▶ [What the task requires] Using the records below, copy every line that holds the string "Auto".

[Saved entries]
════════════════════

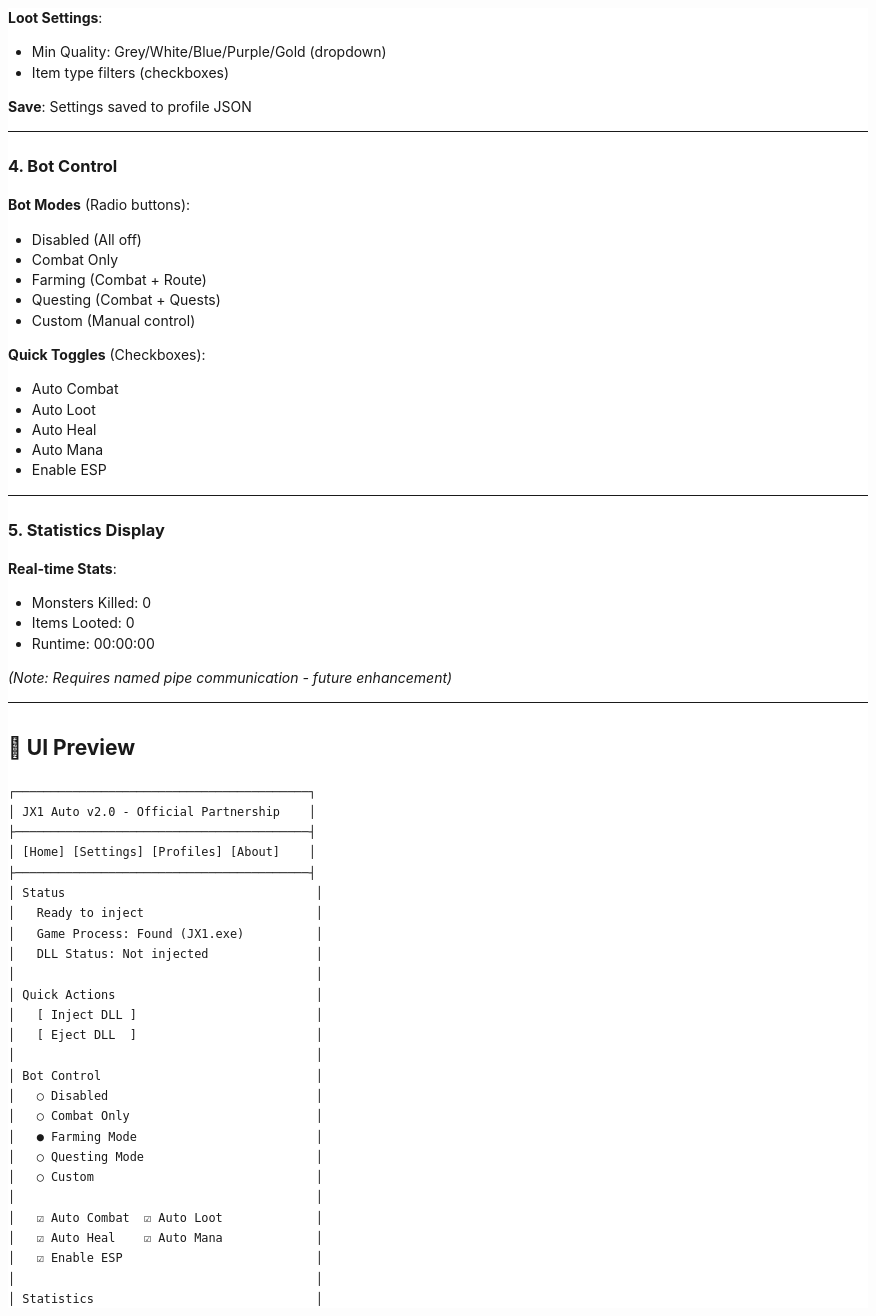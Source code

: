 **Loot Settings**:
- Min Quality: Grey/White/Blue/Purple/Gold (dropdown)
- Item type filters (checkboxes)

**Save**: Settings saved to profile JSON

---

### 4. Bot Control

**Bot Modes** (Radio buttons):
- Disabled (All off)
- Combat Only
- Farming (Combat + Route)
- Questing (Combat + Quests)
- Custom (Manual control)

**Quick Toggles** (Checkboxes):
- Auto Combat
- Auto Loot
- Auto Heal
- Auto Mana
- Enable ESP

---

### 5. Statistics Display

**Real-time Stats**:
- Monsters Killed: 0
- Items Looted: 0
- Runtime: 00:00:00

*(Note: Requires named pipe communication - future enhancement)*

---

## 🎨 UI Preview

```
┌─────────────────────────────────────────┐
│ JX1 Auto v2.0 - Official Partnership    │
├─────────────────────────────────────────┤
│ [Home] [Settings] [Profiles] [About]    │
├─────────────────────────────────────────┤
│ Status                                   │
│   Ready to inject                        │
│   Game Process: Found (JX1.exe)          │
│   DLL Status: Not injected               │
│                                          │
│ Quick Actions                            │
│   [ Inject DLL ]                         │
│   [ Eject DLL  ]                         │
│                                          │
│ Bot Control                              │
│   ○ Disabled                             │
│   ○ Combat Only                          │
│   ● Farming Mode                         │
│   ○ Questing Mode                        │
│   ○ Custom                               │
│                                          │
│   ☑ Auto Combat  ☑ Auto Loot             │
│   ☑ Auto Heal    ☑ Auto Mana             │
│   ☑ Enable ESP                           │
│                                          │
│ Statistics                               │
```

════════════════════

▶ [Result below]
- Auto Combat
- Auto Loot
- Auto Heal
- Auto Mana
│ JX1 Auto v2.0 - Official Partnership    │
│   ☑ Auto Combat  ☑ Auto Loot             │
│   ☑ Auto Heal    ☑ Auto Mana             │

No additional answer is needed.